Start of Recorded data
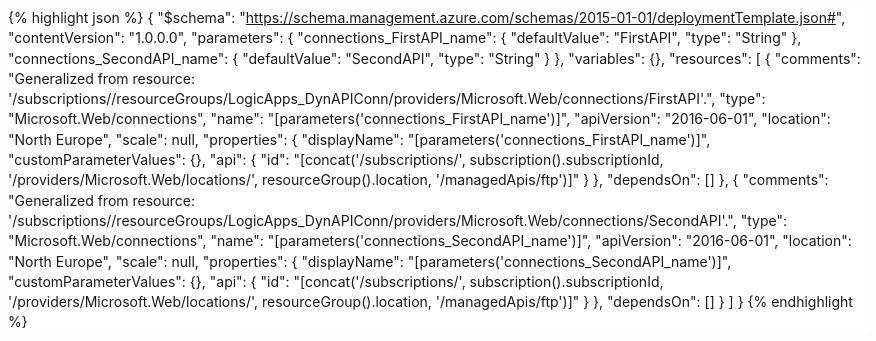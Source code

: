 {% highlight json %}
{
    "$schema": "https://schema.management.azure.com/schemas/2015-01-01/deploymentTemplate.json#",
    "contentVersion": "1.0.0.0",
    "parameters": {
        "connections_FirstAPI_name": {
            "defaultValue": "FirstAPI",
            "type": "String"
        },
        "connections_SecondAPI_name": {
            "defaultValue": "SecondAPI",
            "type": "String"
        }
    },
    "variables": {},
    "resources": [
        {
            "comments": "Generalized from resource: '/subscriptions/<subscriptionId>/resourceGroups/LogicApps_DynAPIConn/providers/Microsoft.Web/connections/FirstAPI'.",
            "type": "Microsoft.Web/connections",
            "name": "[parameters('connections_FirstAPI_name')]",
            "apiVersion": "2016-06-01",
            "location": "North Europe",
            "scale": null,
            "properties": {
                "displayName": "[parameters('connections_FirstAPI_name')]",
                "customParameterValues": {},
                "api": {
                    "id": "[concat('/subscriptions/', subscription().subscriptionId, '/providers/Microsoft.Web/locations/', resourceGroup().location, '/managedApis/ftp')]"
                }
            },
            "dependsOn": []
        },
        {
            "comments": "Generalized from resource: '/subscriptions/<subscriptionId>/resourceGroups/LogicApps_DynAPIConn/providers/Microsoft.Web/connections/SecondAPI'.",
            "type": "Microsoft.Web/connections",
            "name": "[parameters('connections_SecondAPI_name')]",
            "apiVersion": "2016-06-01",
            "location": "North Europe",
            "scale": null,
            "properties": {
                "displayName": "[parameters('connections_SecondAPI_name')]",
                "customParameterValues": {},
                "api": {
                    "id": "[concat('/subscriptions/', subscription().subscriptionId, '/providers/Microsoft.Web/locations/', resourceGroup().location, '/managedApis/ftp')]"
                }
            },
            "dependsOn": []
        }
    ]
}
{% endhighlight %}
End of Recorded data
**Prompt**
Hand back the records above exactly, leaving out every picture.

**Solved exercise**
Source code

: {% highlight json %}
{
    "$schema": "https://schema.management.azure.com/schemas/2015-01-01/deploymentTemplate.json#",
    "contentVersion": "1.0.0.0",
    "parameters": {
        "connections_FirstAPI_name": {
            "defaultValue": "FirstAPI",
            "type": "String"
        },
        "connections_SecondAPI_name": {
            "defaultValue": "SecondAPI",
            "type": "String"
        }
    },
    "variables": {},
    "resources": [
        {
            "comments": "Generalized from resource: '/subscriptions/<subscriptionId>/resourceGroups/LogicApps_DynAPIConn/providers/Microsoft.Web/connections/FirstAPI'.",
            "type": "Microsoft.Web/connections",
            "name": "[parameters('connections_FirstAPI_name')]",
            "apiVersion": "2016-06-01",
            "location": "North Europe",
            "scale": null,
            "properties": {
                "displayName": "[parameters('connections_FirstAPI_name')]",
                "customParameterValues": {},
                "api": {
                    "id": "[concat('/subscriptions/', subscription().subscriptionId, '/providers/Microsoft.Web/locations/', resourceGroup().location, '/managedApis/ftp')]"
                }
            },
            "dependsOn": []
        },
        {
            "comments": "Generalized from resource: '/subscriptions/<subscriptionId>/resourceGroups/LogicApps_DynAPIConn/providers/Microsoft.Web/connections/SecondAPI'.",
            "type": "Microsoft.Web/connections",
            "name": "[parameters('connections_SecondAPI_name')]",
            "apiVersion": "2016-06-01",
            "location": "North Europe",
            "scale": null,
            "properties": {
                "displayName": "[parameters('connections_SecondAPI_name')]",
                "customParameterValues": {},
                "api": {
                    "id": "[concat('/subscriptions/', subscription().subscriptionId, '/providers/Microsoft.Web/locations/', resourceGroup().location, '/managedApis/ftp')]"
                }
            },
            "dependsOn": []
        }
    ]
}
{% endhighlight %}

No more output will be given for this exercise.